We are proud of becoming the most attractive European health and wellbeing tourism destination in Lithuania in 2019!
During the tourism exhibition “Adventur” in Lithuanian Exhibition and Congress Centre LITEXPO, the winners of the EDEN “Most attractive European Destinations in Health Tourism 2019” award in Lithuania were announced. In Lithuania, the winner of this European Union contest, which focused on health and wellbeing tourism this year, was the Paliesius Manor in Ignalina region, with the physical exertion therapy clinic in the manor’s territory.
“We do everything so that people could be healthy and happy. And we do this not just by providing medical services but also by organizing concerts because we believe that being healthy is about more than just physical wellness: it is also about spiritual wellness.”
The history of Paliesius manor dates to the 17th century when the counts Tyzenhaus acquired a manor here. At the time, there was a sauna and a brewery by the Kančiogina stream. The name of the place was hinted at by nature itself, unique in its landscape and mysterious diversity: that what is by the forest, “paliesiuje”. This is how the Paliesius area was born; the Paliesius manor became its centre.
In 1671, historical documents mention the Tyzenhaus as the owners of Paliesius manor.

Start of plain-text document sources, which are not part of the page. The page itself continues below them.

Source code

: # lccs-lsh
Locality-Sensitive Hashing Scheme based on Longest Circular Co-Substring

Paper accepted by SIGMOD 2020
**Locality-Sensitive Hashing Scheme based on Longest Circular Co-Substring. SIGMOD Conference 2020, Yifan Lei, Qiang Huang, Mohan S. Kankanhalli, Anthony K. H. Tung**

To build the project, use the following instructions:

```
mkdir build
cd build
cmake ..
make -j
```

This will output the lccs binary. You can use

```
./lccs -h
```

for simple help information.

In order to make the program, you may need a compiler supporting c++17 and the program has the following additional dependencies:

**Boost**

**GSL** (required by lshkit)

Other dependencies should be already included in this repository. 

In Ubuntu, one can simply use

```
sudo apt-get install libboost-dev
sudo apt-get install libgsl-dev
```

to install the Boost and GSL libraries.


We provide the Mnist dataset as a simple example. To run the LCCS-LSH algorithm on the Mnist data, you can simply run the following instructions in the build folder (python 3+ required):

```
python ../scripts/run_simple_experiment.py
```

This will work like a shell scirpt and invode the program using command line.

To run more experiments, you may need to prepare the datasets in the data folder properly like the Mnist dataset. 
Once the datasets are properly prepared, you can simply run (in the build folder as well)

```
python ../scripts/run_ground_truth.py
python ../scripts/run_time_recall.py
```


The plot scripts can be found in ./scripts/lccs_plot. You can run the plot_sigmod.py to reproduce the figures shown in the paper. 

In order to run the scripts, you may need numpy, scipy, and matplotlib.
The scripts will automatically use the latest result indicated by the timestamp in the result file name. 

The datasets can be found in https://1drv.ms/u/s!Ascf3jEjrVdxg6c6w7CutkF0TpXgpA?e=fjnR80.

With the passing years, the owners of the manor changed and so did the manor. The 19th century is considered to be the golden age for the manor. From 1736, the manor belonged to Kublicki, a family of Livonia’s government officials (Livonia’s cupbearers Justyna Kublicka and Kazimierz Piotr Kublicki), who were related to the Lithuanian nobles Sołtans. With the Kublicki family running the manor, a residential building with stables was built, which is now called the Steward’s House. Next to the building, stables of an atypical semi-circular shape were built, connected to the residential building with a covered yard. Only later was an unsophisticated plastered brick building constructed – the manor into which the owners moved.

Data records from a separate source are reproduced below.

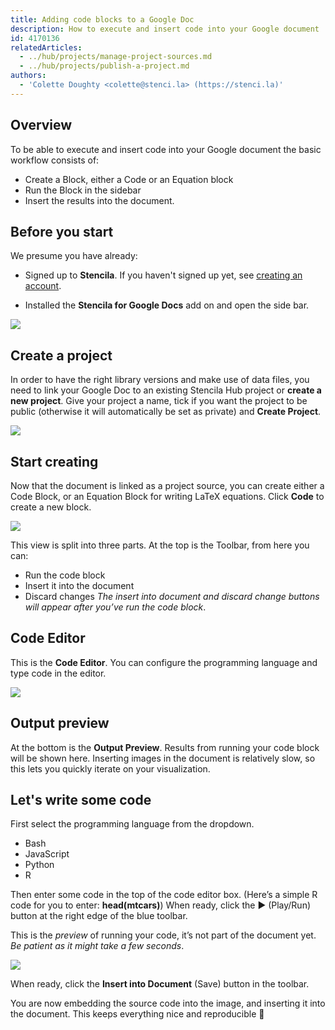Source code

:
```yaml
---
title: Adding code blocks to a Google Doc
description: How to execute and insert code into your Google document
id: 4170136
relatedArticles:
  - ../hub/projects/manage-project-sources.md
  - ../hub/projects/publish-a-project.md
authors:
  - 'Colette Doughty <colette@stenci.la> (https://stenci.la)'
---
```


## Overview

To be able to execute and insert code into your Google document the basic workflow consists of:
- Create a Block, either a Code or an Equation block
- Run the Block in the sidebar
- Insert the results into the document.

## Before you start

We presume you have already:
- Signed up to **Stencila**. If you haven't signed up yet, see [creating an account](../hub/getting-started.md). 

- Installed the **Stencila for Google Docs** add on and open the side bar. 

![](https://i.imgur.com/snR8gbW.png)

## Create a project

In order to have the right library versions and make use of data files, you need to link your Google Doc to an existing Stencila Hub project or **create a new project**. Give your project a name, tick if you want the project to be public (otherwise it will automatically be set as private) and **Create Project**.

![](https://i.imgur.com/3oXtlmd.png)

## Start creating

Now that the document is linked as a project source, you can create either a Code Block, or an Equation Block for writing LaTeX equations.
Click **Code** to create a new block. 

![](https://i.imgur.com/syubvng.png)

This view is split into three parts. At the top is the Toolbar, from here you can:
- Run the code block
- Insert it into the document
- Discard changes
*The insert into document and discard change buttons will appear after you’ve run the code block*.

## Code Editor

This is the **Code Editor**. You can configure the programming language and type code in the editor.

![](https://i.imgur.com/W1TF4Yx.png)

## Output preview

At the bottom is the **Output Preview**. Results from running your code block will be shown here. Inserting images in the document is relatively slow, so this lets you quickly iterate on your visualization.

## Let's write some code

First select the programming language from the dropdown. 
- Bash
- JavaScript
- Python
- R

Then enter some code in the top of the code editor box. (Here’s a simple R code for you to enter: **head(mtcars)**)
When ready, click the ▶️ (Play/Run) button at the right edge of the blue toolbar.

This is the *preview* of running your code, it’s not part of the document yet. *Be patient as it might take a few seconds*.

![](https://i.imgur.com/13TpNou.png)

When ready, click the **Insert into Document** (Save) button in the toolbar.

You are now embedding the source code into the image, and inserting it into the document. This keeps everything nice and reproducible 🤖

Next to the building, there was a chapel, an ice cream parlour, and a representative yard-park. The fact that the Kublicki were not in a hurry to construct residential buildings means that they cared more about the farm rather than it being representative. This is also confirmed by the letters of the painter Wincenty Smokowski to his wife Emilia Kublicka where he mentions that the brothers Kublicki use modern farming methods, have the newest equipment, that their farm is large, tidy and the manor’s library rich. In 1779, the Kublicki funded the Mielagėnai church. The Paliesius manor was more important than the whole Mielagėnai town: it was a big centre of Lithuanian economic prosperity and cultural diffusion; at the time, the whole ensemble of Paliesius manor was formed.
Brothers Stanislaw and Adolf Kublicki were active organizers and participants of the 1831 uprising in the Užneris district. After the uprising, they were forced to escape to Prussia.
Wincenty Smokowski, who painted the famous painting “Stephen Bathory Founding Academy in Vilnius”, also lived at Paliesius manor. The Mielagėnai church is decorated with his impressive paintings: “St. Matthew the Evangelist,” “St. Mark the Evangelist”, “St. Luke the Evangelist” and “St. John the Evangelist”; the great altar is adorned with his painting “St. John the Baptist” and the presbytery with his “Crucifixion of Jesus”. In 1838, he made the beautiful sculptures of St. Peter and St. Paul from stucco to decorate the portico and the Kublicki busts and a memorial plaque in the presbytery.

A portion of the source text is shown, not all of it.